Workshop Proceeding

Proceeding on the ACM Digital Library (Free access)

Program (Fri. 26th Oct.)

09:00 - 09:10 Welcome and Opening Remarks

09:10 - 09:55 Invited keynote1 - Multimodal Fusion Strategies: Human vs. Machine

09:55 - 10:10 An Audio-Visual Method for Room Boundary Estimation and Material Recognition

10:10 - 10:25 A Deep Learning-based Stress Detection Algorithm with Speech Signal

10:25 - 10:30 (Demo) Listener-Adaptive Immersive Audio with Soundbars

10:30 - 11:00 Coffee Break with Demo

11:00 - 11:45 Invited keynote2 - Spatial Audio on the Web - Create, Compress, and Render

11:45 - 12:00 Generation Method for Immersive Bullet-Time Video Using an Omnidirectional Camera in VR Platform

12:00 - 12:15 Audio-Visual Attention Networks for Emotion Recognition

12:15 - 12:30 Towards Realistic Immersive Audiovisual Simulations for Hearing Research

12:30 - 12:35 Closing Remarks

Invited Speakers

Prof. Hanseok Ko (Korea University, co-Chair of ICASSP 2018, South Kroea)

Title: Multimodal Fusion Strategies Human vs. Machine

Abstract: Two-hour movie or a short movie clip as its subset is intended to capture and present a meaningful (or significant) story in video to be recognized and understood by human audience. What if we substitute the task of human audience with that of an intelligent machine or robot capable of capturing and processing the semantic information in terms of audio and video cues contained in the video? By using both auditory and visual means, human brain processes the audio (sound, speech) and video (background image scene, moving video objects, written characters) modalities to extract the spatial and temporal semantic information, that are contextually complementary and robust. Smart machines equipped with audiovisual multisensors (e.g. CCTV equipped with cameras and microphones) should be capable of achieving the same task. An appropriate fusion strategy combining the audio and visual information would be a key component in developing such artificial general intelligent (AGI) systems. This talk reviews the challenges of current video analytics schemes and explores various sensor fusion techniques to combine the audio-visual information cues for video content analytics task.

Bio: Hanseok Ko is Professor of Electrical and Computer Engineering and Director of Machine Learning Institute at Korea University. He received a B.S. degree from Carnegie Mellong University in 1982, MS degree from the Johns Hopkins University, and Ph.D in ECE from the Catholic University of America in 1986 and 1992 respectively. He joined the faculty of ECE, Korea University, in 1995. He was a visiting professor at the Center for Language and Speech Processing, JHU in 2001 and CS Dept, University of Maryland, in 2009. He has been credited as the main developer of core audiospeech interface for HyundaeKia Motors. He served as Director of STW-KU Intelligent Signal Processing Research Center, sponsored by Samsung in 2008~2013, to engage in research on the CCTV multimodal technologies addressing image and video analytics. He served as General Organizing Chair of IEEE AVSS 2014, Program Chair of IEEE Multisensor Fusion and Integration in 2008 and 2017, and co-General Organizing Chair of IEEE ICASSP 2018 Calgary. He was a founding member of the JCN journal and Editor for SJW and E-Bridge Journals. He is currently serving as Guest-Editor for Sensors Journal on the special issue addressing multisensor fusion strategies. He was awarded Research Excellence Award by Maeil Business in 2006. He is a Fellow of IET with his research interest in audiovideo signal processing and machine learning for video analytics and human-machine interface.

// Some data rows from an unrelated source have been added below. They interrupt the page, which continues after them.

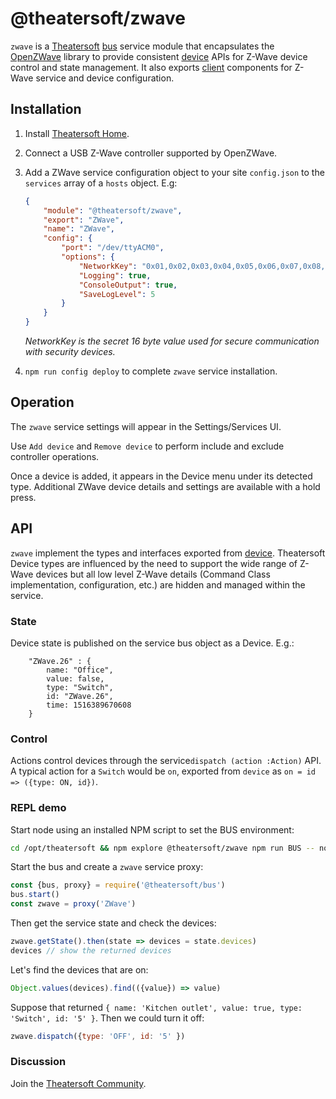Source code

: # @theatersoft/zwave
`zwave` is a [Theatersoft](https://www.theatersoft.com) [bus](https://github.com/theatersoft/bus) service module that
encapsulates the [OpenZWave](https://github.com/OpenZWave) library to provide consistent [device](https://github.com/theatersoft/device) APIs for Z-Wave device control and state management. It also exports [client](https://github.com/theatersoft/client) components for Z-Wave service and device configuration.

## Installation
1. Install [Theatersoft Home](https://www.theatersoft.com/install). 

2. Connect a USB Z-Wave controller supported by OpenZWave.   

3. Add a ZWave service configuration object to your site `config.json` to the `services` array of a `hosts` object. E.g:
    ```json
    {
        "module": "@theatersoft/zwave",
        "export": "ZWave",
        "name": "ZWave",
        "config": {
            "port": "/dev/ttyACM0",
            "options": {
                "NetworkKey": "0x01,0x02,0x03,0x04,0x05,0x06,0x07,0x08,0x09,0x10,0x11,0x12,0x13,0x14,0x15,0x16",
                "Logging": true,
                "ConsoleOutput": true,
                "SaveLogLevel": 5
            }
        }
    }    
    ```
    *NetworkKey is the secret 16 byte value used for secure communication with security devices.*
     
4. `npm run config deploy` to complete `zwave` service installation.

## Operation
The `zwave` service settings will appear in the Settings/Services UI.

Use `Add device` and `Remove device` to perform include and exclude controller operations.

Once a device is added, it appears in the Device menu under its detected type. Additional ZWave device details and settings are available with a hold press.

## API

`zwave` implement the types and interfaces exported from [device](https://github.com/theatersoft/device). Theatersoft Device types are influenced by the need to support the wide range of Z-Wave devices but all low level Z-Wave details (Command Class implementation, configuration, etc.) are hidden and managed within the service. 

### State

Device state is published on the service bus object as a Device. E.g.:
```
    "ZWave.26" : {
        name: "Office",
        value: false,
        type: "Switch",
        id: "ZWave.26",
        time: 1516389670608
    }
```

### Control
Actions control devices through the service`dispatch (action :Action)` API. A typical action for a `Switch` would be `on`, exported from `device` as `on = id => ({type: ON, id})`.

### REPL demo
Start node using an installed NPM script to set the BUS environment: 
```bash
cd /opt/theatersoft && npm explore @theatersoft/zwave npm run BUS -- node
```
Start the bus and create a `zwave` service proxy:
```js
const {bus, proxy} = require('@theatersoft/bus')
bus.start()
const zwave = proxy('ZWave')
```
Then get the service state and check the devices:
```js
zwave.getState().then(state => devices = state.devices)
devices // show the returned devices
```
Let's find the devices that are on:
```js
Object.values(devices).find(({value}) => value)
``` 
Suppose that returned `{ name: 'Kitchen outlet', value: true, type: 'Switch', id: '5' }`. Then we could turn it off:
```js
zwave.dispatch({type: 'OFF', id: '5' })
``` 

### Discussion
Join the [Theatersoft Community](https://community.theatersoft.com).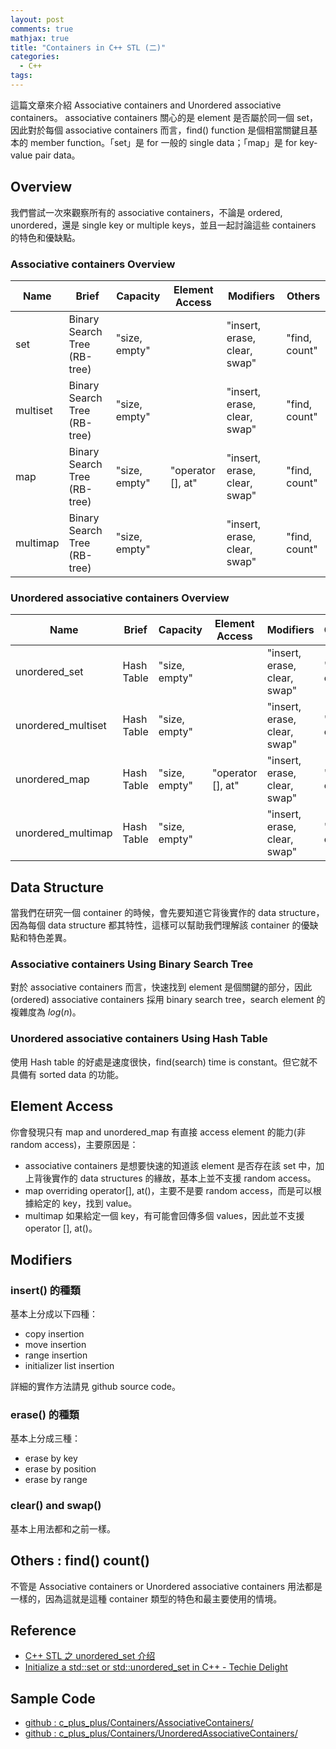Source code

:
 ```yaml
---
layout: post
comments: true
mathjax: true
title: "Containers in C++ STL (二)"
categories:
  - C++
tags:
---
```

這篇文章來介紹 Associative containers and Unordered associative containers。
associative containers 關心的是 element 是否屬於同一個 set，因此對於每個 associative containers 而言，find() function 是個相當關鍵且基本的 member function。「set」是 for 一般的 single data；「map」是 for key-value pair data。

<!--more-->

## Overview
我們嘗試一次來觀察所有的 associative containers，不論是 ordered, unordered，還是 single key or multiple keys，並且一起討論這些 containers 的特色和優缺點。

### Associative containers Overview

| Name     | Brief                        | Capacity      | Element Access    | Modifiers                    | Others        | 
|----------|------------------------------|---------------|-------------------|------------------------------|---------------| 
| set      | Binary Search Tree (RB-tree) | "size, empty" |                   | "insert, erase, clear, swap" | "find, count" | 
| multiset | Binary Search Tree (RB-tree) | "size, empty" |                   | "insert, erase, clear, swap" | "find, count" | 
| map      | Binary Search Tree (RB-tree) | "size, empty" | "operator [], at" | "insert, erase, clear, swap" | "find, count" | 
| multimap | Binary Search Tree (RB-tree) | "size, empty" |                   | "insert, erase, clear, swap" | "find, count" | 

### Unordered associative containers Overview

| Name               | Brief      | Capacity      | Element Access    | Modifiers                    | Others        | 
|--------------------|------------|---------------|-------------------|------------------------------|---------------| 
| unordered_set      | Hash Table | "size, empty" |                   | "insert, erase, clear, swap" | "find, count" | 
| unordered_multiset | Hash Table | "size, empty" |                   | "insert, erase, clear, swap" | "find, count" | 
| unordered_map      | Hash Table | "size, empty" | "operator [], at" | "insert, erase, clear, swap" | "find, count" | 
| unordered_multimap | Hash Table | "size, empty" |                   | "insert, erase, clear, swap" | "find, count" | 

## Data Structure
當我們在研究一個 container 的時候，會先要知道它背後實作的 data structure，因為每個 data structure 都其特性，這樣可以幫助我們理解該 container 的優缺點和特色差異。

### Associative containers Using Binary Search Tree
對於 associative containers 而言，快速找到 element 是個關鍵的部分，因此 (ordered) associative containers 採用 binary search tree，search element 的複雜度為 $log(n)$。

### Unordered associative containers Using Hash Table
使用 Hash table 的好處是速度很快，find(search) time is constant。但它就不具備有 sorted data 的功能。

## Element Access
你會發現只有 map and unordered_map 有直接 access element 的能力(非random access)，主要原因是：
* associative containers 是想要快速的知道該 element 是否存在該 set 中，加上背後實作的 data structures 的緣故，基本上並不支援 random access。
* map overriding operator[], at()，主要不是要 random access，而是可以根據給定的 key，找到 value。
* multimap 如果給定一個 key，有可能會回傳多個 values，因此並不支援 operator [], at()。

## Modifiers
### insert() 的種類
基本上分成以下四種：
* copy insertion
* move insertion
* range insertion
* initializer list insertion

詳細的實作方法請見 github source code。

### erase() 的種類
基本上分成三種：
* erase by key
* erase by position
* erase by range

### clear() and swap()
基本上用法都和之前一樣。

## Others : find() count()
不管是 Associative containers or Unordered associative containers 用法都是一樣的，因為這就是這種 container 類型的特色和最主要使用的情境。

## Reference
* [C++ STL 之 unordered_set 介绍](https://blog.csdn.net/vevenlcf/article/details/51743058)
* [Initialize a std::set or std::unordered_set in C++ - Techie Delight](https://www.techiedelight.com/initialize-set-unordered_set-cpp/)

## Sample Code
* [github : c_plus_plus/Containers/AssociativeContainers/](https://github.com/srhuang/c_plus_plus/tree/master/Containers/AssociativeContainers)
* [github : c_plus_plus/Containers/UnorderedAssociativeContainers/](https://github.com/srhuang/c_plus_plus/tree/master/Containers/UnorderedAssociativeContainers)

Dr. Jan Skoglund (Chrome Media Google, Google, USA)

Title: Spatial Audio on the Web - Create, Compress, and Render

Abstract: The recent surge of VR and AR has spawned an interest in spatial audio beyond its traditional delivery over loudspeakers in, e.g., home theater environments, to headphone delivery over, e.g., mobile devices. In this talk we'll discuss a web-based approach to spatial audio. It will cover creating real-time spatial audio directly in the browser, data compression of the audio for immersive media, and efficient binaural rendering.

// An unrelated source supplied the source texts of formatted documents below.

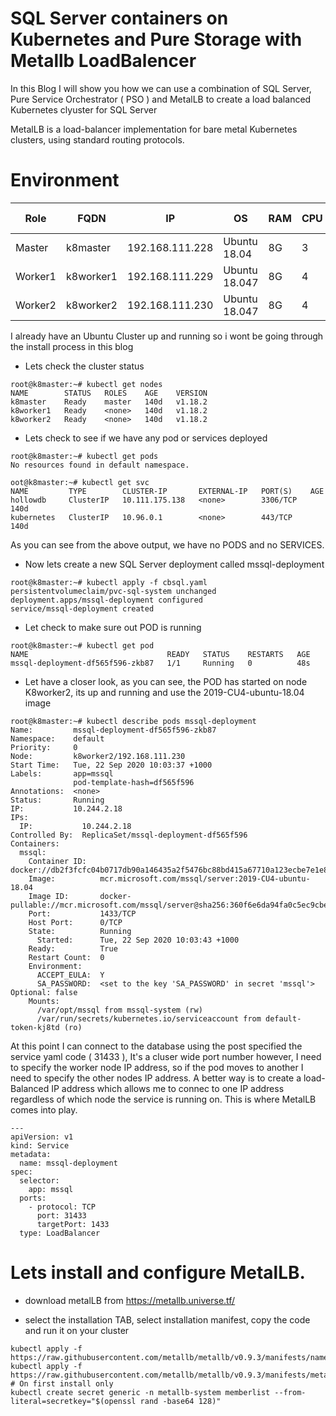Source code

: 
# SQL Server containers on Kubernetes and Pure Storage with Metallb LoadBalencer

In this Blog I will show you how we can use a combination of SQL Server, Pure Service Orchestrator ( PSO ) and MetalLB to create a load balanced Kubernetes clyuster
for SQL Server

MetalLB is a load-balancer implementation for bare metal Kubernetes clusters, using standard routing protocols.


# Environment

|Role|FQDN|IP|OS|RAM|CPU|K8 Ver
|----|----|----|----|----|----|---|
|Master|k8master|192.168.111.228|Ubuntu 18.04|8G|3|1.18.2
|Worker1|k8worker1|192.168.111.229|Ubuntu 18.047|8G|4|1.18.2
|Worker2|k8worker2|192.168.111.230|Ubuntu 18.047|8G|4|1.18.2

I already have an Ubuntu Cluster up and running so i wont be going through the install process in this blog

- Lets check the cluster status

```
root@k8master:~# kubectl get nodes
NAME        STATUS   ROLES    AGE    VERSION
k8master    Ready    master   140d   v1.18.2
k8worker1   Ready    <none>   140d   v1.18.2
k8worker2   Ready    <none>   140d   v1.18.2
```

- Lets check to see if we have any pod or services deployed

```
root@k8master:~# kubectl get pods
No resources found in default namespace.

oot@k8master:~# kubectl get svc
NAME         TYPE        CLUSTER-IP       EXTERNAL-IP   PORT(S)    AGE
hollowdb     ClusterIP   10.111.175.138   <none>        3306/TCP   140d
kubernetes   ClusterIP   10.96.0.1        <none>        443/TCP    140d
```

As you can see from the above output, we have no PODS and no SERVICES.

- Now lets create a new SQL Server deployment called mssql-deployment

```
root@k8master:~# kubectl apply -f cbsql.yaml
persistentvolumeclaim/pvc-sql-system unchanged
deployment.apps/mssql-deployment configured
service/mssql-deployment created
```

- Let check to make sure out POD is running

```
root@k8master:~# kubectl get pod
NAME                               READY   STATUS    RESTARTS   AGE
mssql-deployment-df565f596-zkb87   1/1     Running   0          48s
```

- Let have a closer look, as you can see, the POD has started on node K8worker2, its up and running and use the 2019-CU4-ubuntu-18.04 image

```
root@k8master:~# kubectl describe pods mssql-deployment
Name:         mssql-deployment-df565f596-zkb87
Namespace:    default
Priority:     0
Node:         k8worker2/192.168.111.230
Start Time:   Tue, 22 Sep 2020 10:03:37 +1000
Labels:       app=mssql
              pod-template-hash=df565f596
Annotations:  <none>
Status:       Running
IP:           10.244.2.18
IPs:
  IP:           10.244.2.18
Controlled By:  ReplicaSet/mssql-deployment-df565f596
Containers:
  mssql:
    Container ID:   docker://db2f3fcfc04b0717db90a146435a2f5476bc88bd415a67710a123ecbe7e1e80e
    Image:          mcr.microsoft.com/mssql/server:2019-CU4-ubuntu-18.04
    Image ID:       docker-pullable://mcr.microsoft.com/mssql/server@sha256:360f6e6da94fa0c5ec9cbe6e391f411b8d6e26826fe57a39a70a2e9f745afd82
    Port:           1433/TCP
    Host Port:      0/TCP
    State:          Running
      Started:      Tue, 22 Sep 2020 10:03:43 +1000
    Ready:          True
    Restart Count:  0
    Environment:
      ACCEPT_EULA:  Y
      SA_PASSWORD:  <set to the key 'SA_PASSWORD' in secret 'mssql'>  Optional: false
    Mounts:
      /var/opt/mssql from mssql-system (rw)
      /var/run/secrets/kubernetes.io/serviceaccount from default-token-kj8td (ro)

```

At this point I can connect to the database using the post specified the service yaml code ( 31433 ), It's a cluser wide port number however, I need to specify
the worker node IP address, so if the pod moves to another I need to specify the other nodes IP address. A better way is to create a load-Balanced IP address which allows me to connec to one IP address regardless of which node the service is running on. This is where MetalLB comes into play.
```
---
apiVersion: v1
kind: Service
metadata:
  name: mssql-deployment
spec:
  selector:
    app: mssql
  ports:
    - protocol: TCP
      port: 31433
      targetPort: 1433
  type: LoadBalancer
 ```
 
 # Lets install and configure MetalLB.
 
 - download metalLB from https://metallb.universe.tf/
 
 - select the installation TAB, select installation manifest, copy the code and run it on your cluster
 ```
 kubectl apply -f https://raw.githubusercontent.com/metallb/metallb/v0.9.3/manifests/namespace.yaml
kubectl apply -f https://raw.githubusercontent.com/metallb/metallb/v0.9.3/manifests/metallb.yaml
# On first install only
kubectl create secret generic -n metallb-system memberlist --from-literal=secretkey="$(openssl rand -base64 128)"

```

Bio: Jan Skoglund received his Ph.D. degree from Chalmers University of Technology, Sweden. From 1999 to 2000, he worked on low bit rate speech coding at AT&T Labs-Research, Florham Park, NJ. He was with Global IP Solutions (GIPS), San Francisco, CA, from 2000 to 2011 working on speech and audio processing tailored for packet-switched networks. GIPS' audio and video technology was found in many deployments by, e.g., IBM, Google, Yahoo, WebEx, Skype, and Samsung. Since a 2011 acquisition of GIPS he has been a part of Chrome at Google, LLC. He leads a team in San Francisco, CA, developing speech and audio signal processing components for capture, real-time communication, storage, and rendering.